Leetcode #87: Scramble String
In this guide, we solve Leetcode #87 Scramble String in Python and focus on the core idea that makes the solution efficient.
You will see the intuition, the step-by-step method, and a clean Python implementation you can use in interviews.

Problem Statement
We can scramble a string s to get a string t using the following algorithm: If the length of the string is 1, stop. If the length of the string is > 1, do the following: Split the string into two non-empty substrings at a random index, i.e., if the string is s, divide it to x and y where s = x + y.
Quick Facts
- Difficulty: Hard
- Premium: No
- Tags: String, Dynamic Programming
Intuition
The problem breaks into overlapping subproblems, so caching results prevents exponential repetition.
A carefully chosen DP state captures exactly what we need to build the final answer.
Approach
Define the DP state and recurrence, then compute states in the correct order.
Optionally compress space once the recurrence is clear.
Steps:
- Choose a DP state definition.
- Write the recurrence and base cases.
- Compute states in the correct order.
Example
Input: s1 = "great", s2 = "rgeat"
Output: true
Explanation: One possible scenario applied on s1 is:
"great" --> "gr/eat" // divide at random index.

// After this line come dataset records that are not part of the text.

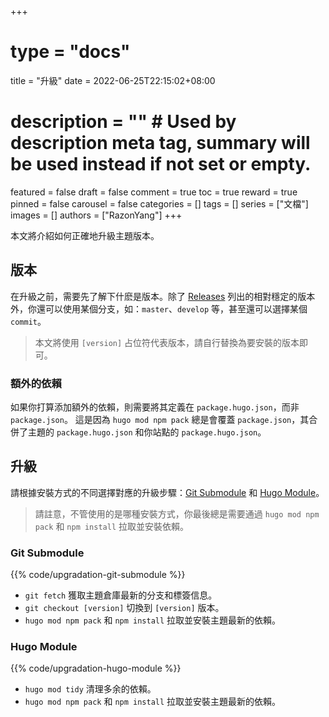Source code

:+++
# type = "docs"
title = "升級"
date = 2022-06-25T22:15:02+08:00
# description = "" # Used by description meta tag, summary will be used instead if not set or empty.
featured = false
draft = false
comment = true
toc = true
reward = true
pinned = false
carousel = false
categories = []
tags = []
series = ["文檔"]
images = []
authors = ["RazonYang"]
+++

本文將介紹如何正確地升級主題版本。

<!--more-->

## 版本

在升級之前，需要先了解下什麽是版本。除了 [Releases](https://github.com/razonyang/hugo-theme-bootstrap/releases) 列出的相對穩定的版本外，你還可以使用某個分支，如：`master`、`develop` 等，甚至還可以選擇某個 `commit`。

> 本文將使用 `[version]` 占位符代表版本，請自行替換為要安裝的版本即可。

### 額外的依賴

如果你打算添加額外的依賴，則需要將其定義在 `package.hugo.json`，而非 `package.json`。
這是因為 `hugo mod npm pack` 總是會覆蓋 `package.json`，其合併了主題的 `package.hugo.json` 和你站點的 `package.hugo.json`。

## 升級

請根據安裝方式的不同選擇對應的升級步驟：[Git Submodule](#git-submodule) 和 [Hugo Module](#hugo-module)。

> 請註意，不管使用的是哪種安裝方式，你最後總是需要通過 `hugo mod npm pack` 和 `npm install` 拉取並安裝依賴。

### Git Submodule

{{% code/upgradation-git-submodule %}}

- `git fetch` 獲取主題倉庫最新的分支和標簽信息。
- `git checkout [version]` 切換到 `[version]` 版本。
- `hugo mod npm pack` 和 `npm install` 拉取並安裝主題最新的依賴。

### Hugo Module

{{% code/upgradation-hugo-module %}}

- `hugo mod tidy` 清理多余的依賴。
- `hugo mod npm pack` 和 `npm install` 拉取並安裝主題最新的依賴。
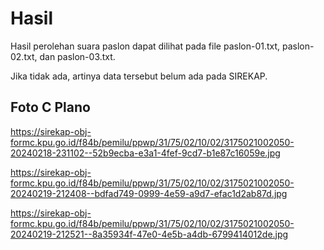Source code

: # Hasil

Hasil perolehan suara paslon dapat dilihat pada file paslon-01.txt, paslon-02.txt, dan paslon-03.txt.

Jika tidak ada, artinya data tersebut belum ada pada SIREKAP.

## Foto C Plano

https://sirekap-obj-formc.kpu.go.id/f84b/pemilu/ppwp/31/75/02/10/02/3175021002050-20240218-231102--52b9ecba-e3a1-4fef-9cd7-b1e87c16059e.jpg

https://sirekap-obj-formc.kpu.go.id/f84b/pemilu/ppwp/31/75/02/10/02/3175021002050-20240219-212408--bdfad749-0999-4e59-a9d7-efac1d2ab87d.jpg

https://sirekap-obj-formc.kpu.go.id/f84b/pemilu/ppwp/31/75/02/10/02/3175021002050-20240219-212521--8a35934f-47e0-4e5b-a4db-6799414012de.jpg
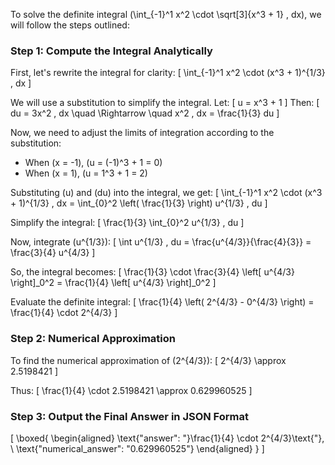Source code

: To solve the definite integral \(\int_{-1}^1 x^2 \cdot \sqrt[3]{x^3 + 1} \, dx\), we will follow the steps outlined:

### Step 1: Compute the Integral Analytically

First, let's rewrite the integral for clarity:
\[
\int_{-1}^1 x^2 \cdot (x^3 + 1)^{1/3} \, dx
\]

We will use a substitution to simplify the integral. Let:
\[
u = x^3 + 1
\]
Then:
\[
du = 3x^2 \, dx \quad \Rightarrow \quad x^2 \, dx = \frac{1}{3} du
\]

Now, we need to adjust the limits of integration according to the substitution:
- When \(x = -1\), \(u = (-1)^3 + 1 = 0\)
- When \(x = 1\), \(u = 1^3 + 1 = 2\)

Substituting \(u\) and \(du\) into the integral, we get:
\[
\int_{-1}^1 x^2 \cdot (x^3 + 1)^{1/3} \, dx = \int_{0}^2 \left( \frac{1}{3} \right) u^{1/3} \, du
\]

Simplify the integral:
\[
\frac{1}{3} \int_{0}^2 u^{1/3} \, du
\]

Now, integrate \(u^{1/3}\):
\[
\int u^{1/3} \, du = \frac{u^{4/3}}{\frac{4}{3}} = \frac{3}{4} u^{4/3}
\]

So, the integral becomes:
\[
\frac{1}{3} \cdot \frac{3}{4} \left[ u^{4/3} \right]_0^2 = \frac{1}{4} \left[ u^{4/3} \right]_0^2
\]

Evaluate the definite integral:
\[
\frac{1}{4} \left( 2^{4/3} - 0^{4/3} \right) = \frac{1}{4} \cdot 2^{4/3}
\]

### Step 2: Numerical Approximation

To find the numerical approximation of \(2^{4/3}\):
\[
2^{4/3} \approx 2.5198421
\]

Thus:
\[
\frac{1}{4} \cdot 2.5198421 \approx 0.629960525
\]

### Step 3: Output the Final Answer in JSON Format

\[
\boxed{
\begin{aligned}
\text{"answer": "}\frac{1}{4} \cdot 2^{4/3}\text{"}, \\
\text{"numerical_answer": "0.629960525"}
\end{aligned}
}
\]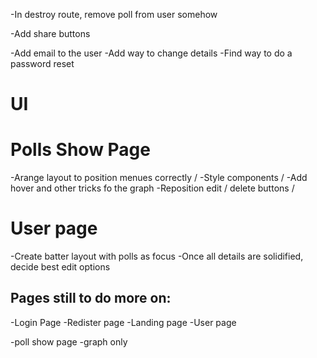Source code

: 
-In destroy route, remove poll from user somehow

-Add share buttons

-Add email to the user
-Add way to change details
-Find way to do a password reset


UI
======================

# Polls Show Page
-Arange layout to position menues correctly /
-Style components /
-Add hover and other tricks fo the graph
-Reposition edit / delete buttons /

# User page
-Create batter layout with polls as focus
-Once all details are solidified, decide best edit options


## Pages still to do more on:
-Login Page
-Redister page
-Landing page
-User page

-poll show page -graph only
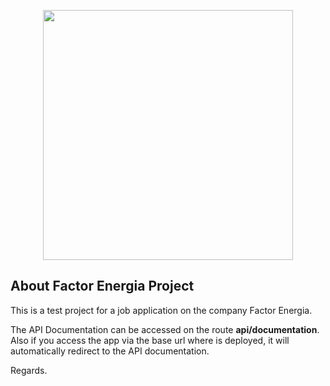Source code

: <p align="center"><a href="https://laravel.com" target="_blank"><img src="https://www.factorenergia.com/wp-content/themes/factorenergia/images/logo.png" width="400"></a></p>

## About Factor Energia Project

This is a test project for a job application on the company Factor Energia. 

The API Documentation can be accessed on the route <b>api/documentation</b>. Also if you access the app via the base url where is deployed, it will automatically redirect to the API documentation.

Regards.

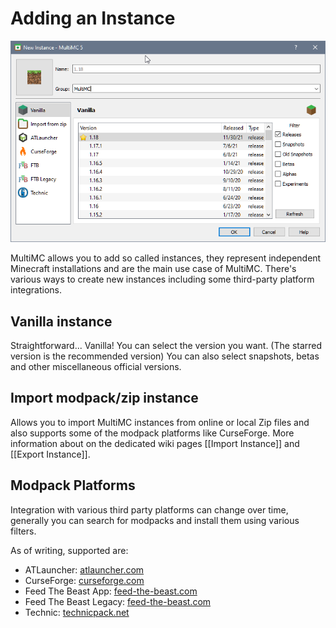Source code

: # Adding an Instance

![](images/new-instance.png)

MultiMC allows you to add so called instances, they represent independent Minecraft installations and are the main use case of MultiMC.
There's various ways to create new instances including some third-party platform integrations.

## Vanilla instance

Straightforward... Vanilla!
You can select the version you want. (The starred version is the recommended version)
You can also select snapshots, betas and other miscellaneous official versions.

## Import modpack/zip instance

Allows you to import MultiMC instances from online or local Zip files and also supports some of the modpack platforms like CurseForge.
More information about on the dedicated wiki pages [[Import Instance]] and [[Export Instance]].

## Modpack Platforms

Integration with various third party platforms can change over time, generally you can search for modpacks and install them using various filters.

As of writing, supported are:

* ATLauncher: [atlauncher.com](https://atlauncher.com/packs/all)
* CurseForge: [curseforge.com](https://www.curseforge.com/minecraft/modpacks)
* Feed The Beast App: [feed-the-beast.com](https://www.feed-the-beast.com/modpack)
* Feed The Beast Legacy: [feed-the-beast.com](https://www.feed-the-beast.com/)
* Technic: [technicpack.net](https://www.technicpack.net/modpacks)
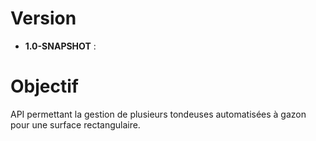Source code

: # Version

- **1.0-SNAPSHOT** :

# Objectif
API permettant la gestion de plusieurs tondeuses automatisées à gazon pour une surface rectangulaire.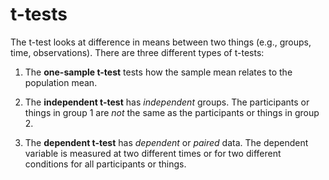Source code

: # t-tests




The t-test looks at difference in means between two things (e.g., groups, time, observations). There are three different types of t-tests:

1.  The **one-sample t-test** tests how the sample mean relates to the population mean.

2.  The **independent t-test** has *independent* groups. The participants or things in group 1 are *not* the same as the participants or things in group 2.

3.  The **dependent t-test** has *dependent* or *paired* data. The dependent variable is measured at two different times or for two different conditions for all participants or things.
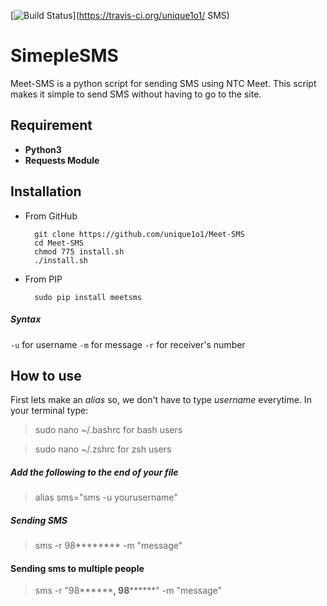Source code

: [![Build Status](https://travis-ci.org/unique1o1/Meet-SMS.svg?branch=master)](https://travis-ci.org/unique1o1/
SMS)

# SimepleSMS

Meet-SMS is a python script for sending SMS using NTC Meet. This script makes it simple to send SMS without having to go to the site.

## Requirement

* **Python3**
* **Requests Module**

## Installation
* From GitHub

        git clone https://github.com/unique1o1/Meet-SMS
        cd Meet-SMS
        chmod 775 install.sh
        ./install.sh

* From PIP

        sudo pip install meetsms
        
##### Syntax

`-u` for username
`-m` for message
`-r` for receiver's number

## How to use

First lets make an _alias_ so, we don't have to type _username_ everytime.
In your terminal type:

> sudo nano ~/.bashrc for bash users

> sudo nano ~/.zshrc for zsh users

##### Add the following to the end of your file

> alias sms="sms -u yourusername"

##### Sending SMS

> sms -r 98**\*\*\*\*** -m "message"

#### Sending sms to multiple people

> sms -r "98**\*\*\*\***, 98**\*\*\*\***" -m "message"
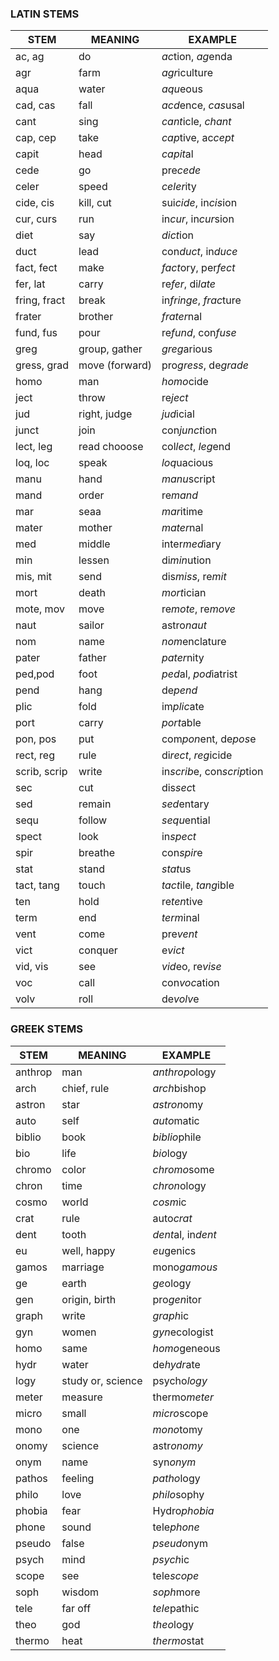 ### LATIN STEMS
| STEM | MEANING | EXAMPLE |
|------|---------|---------|
|ac, ag|do|*ac*tion, *ag*enda|
|agr|farm|*agr*iculture|
|aqua|water|*aqu*eous|
|cad, cas|fall|*acd*ence, *cas*usal|
|cant|sing|*cant*icle, *chant*|
|cap, cep|take|*cap*tive, ac*cept*|
|capit|head|*capit*al|
|cede|go|pre*cede*|
|celer|speed|*celer*ity|
|cide, cis|kill, cut|sui*cide*, in*cis*ion|
|cur, curs|run|in*cur*, in*cur*sion|
|diet|say|*dict*ion|
|duct|lead|con*duct*, in*duce*|
|fact, fect|make| *fact*ory, per*fect*|
|fer, lat|carry|re*fer*, di*late*|
|fring, fract|break|in*fringe*, *frac*ture|
|frater|brother|*frater*nal|
|fund, fus|pour|re*fund*, con*fuse*|
|greg|group, gather|*greg*arious|
|gress, grad|move (forward)|pro*gress*, de*grade*|
|homo|man|*homo*cide|
|ject|throw|re*ject*|
|jud|right, judge|*jud*icial|
|junct|join|con*junct*ion|
|lect, leg|read chooose|col*lect*, *leg*end|
|loq, loc|speak|*loq*uacious|
|manu|hand|*manu*script|
|mand|order|re*mand*|
|mar|seaa|*mar*itime|
|mater|mother|*mater*nal|
|med|middle|inter*med*iary|
|min|lessen|di*min*ution|
|mis, mit|send|dis*miss*, re*mit*|
|mort|death|*mort*ician|
|mote, mov|move|re*mote*, re*move*|
|naut|sailor |astro*naut*|
|nom|name|*nom*enclature|
|pater|father|*pater*nity|
|ped,pod|foot|*ped*al, *pod*iatrist|
|pend|hang|de*pend*|
|plic|fold|im*plic*ate|
|port|carry|*port*able|
|pon, pos|put|com*pon*ent, de*pos*e|
|rect, reg|rule|di*rect*, *reg*icide|
|scrib, scrip|write|in*scrib*e, con*scrip*tion|
|sec|cut|dis*sec*t|
|sed|remain|*sed*entary|
|sequ|follow|*sequ*ential|
|spect|look|in*spect*|
|spir|breathe|con*spir*e|
|stat|stand|*stat*us|
|tact, tang|touch|*tact*ile, *tang*ible|
|ten|hold|re*ten*tive|
|term|end|*term*inal|
|vent|come|pre*vent*|
|vict|conquer|e*vict*|
|vid, vis|see|*vid*eo, re*vise*|
|voc|call|con*voc*ation|
|volv|roll|de*volv*e|

### GREEK STEMS
| STEM | MEANING | EXAMPLE |
|------|---------|---------|
|anthrop|man|*anthrop*ology|
|arch|chief, rule|*arch*bishop|
|astron|star|*astron*omy|
|auto|self|*auto*matic|
|biblio|book|*biblio*phile|
|bio|life|*bio*logy|
|chromo|color|*chromo*some|
|chron|time|*chron*ology|
|cosmo|world|*cosm*ic|
|crat|rule|auto*crat*|
|dent|tooth|*dent*al, in*dent*|
|eu|well, happy|*eu*genics|
|gamos|marriage|mono*gamous*|
|ge|earth|*ge*ology|
|gen|origin, birth|pro*gen*itor|
|graph|write|*graph*ic|
|gyn|women|*gyn*ecologist|
|homo|same|*homo*geneous|
|hydr|water|de*hydr*ate|
|logy|study or, science|psycho*logy*|
|meter|measure|thermo*meter*|
|micro|small|*micro*scope|
|mono|one|*mono*tomy|
|onomy|science|astr*onomy*|
|onym|name|syn*onym*|
|pathos|feeling|*patho*logy|
|philo|love|*philo*sophy|
|phobia|fear|Hydro*phobia*|
|phone|sound|tele*phone*|
|pseudo|false|*pseudo*nym|
|psych|mind|*psych*ic|
|scope|see|tele*scope*|
|soph|wisdom|*soph*more|
|tele|far off|*tele*pathic|
|theo|god|*theo*logy|
|thermo|heat|*thermo*stat|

"gr/eat" --> "gr/eat" // random decision is not to swap the two substrings and keep them in order.
"gr/eat" --> "g/r / e/at" // apply the same algorithm recursively on both substrings. divide at random index each of them.
"g/r / e/at" --> "r/g / e/at" // random decision was to swap the first substring and to keep the second substring in the same order.
"r/g / e/at" --> "r/g / e/ a/t" // again apply the algorithm recursively, divide "at" to "a/t".
"r/g / e/ a/t" --> "r/g / e/ a/t" // random decision is to keep both substrings in the same order.
The algorithm stops now, and the result string is "rgeat" which is s2.
As one possible scenario led s1 to be scrambled to s2, we return true.
Python Solution
class Solution:
def isScramble(self, s1: str, s2: str) -> bool:
def dfs(i: int, j: int, k: int) -> bool:
if k == 1:
return s1[i] == s2[j]
for h in range(1, k):
if dfs(i, j, h) and dfs(i + h, j + h, k - h):
return True
if dfs(i + h, j, k - h) and dfs(i, j + k - h, h):
return True
return False
return dfs(0, 0, len(s1))
Complexity
The time complexity is , and the space complexity is . The space complexity is .
Edge Cases and Pitfalls
Watch for boundary values, empty inputs, and duplicate values where applicable. If the problem involves ordering or constraints, confirm the invariant is preserved at every step.
Summary
This Python solution focuses on the essential structure of the problem and keeps the implementation interview-friendly while meeting the constraints.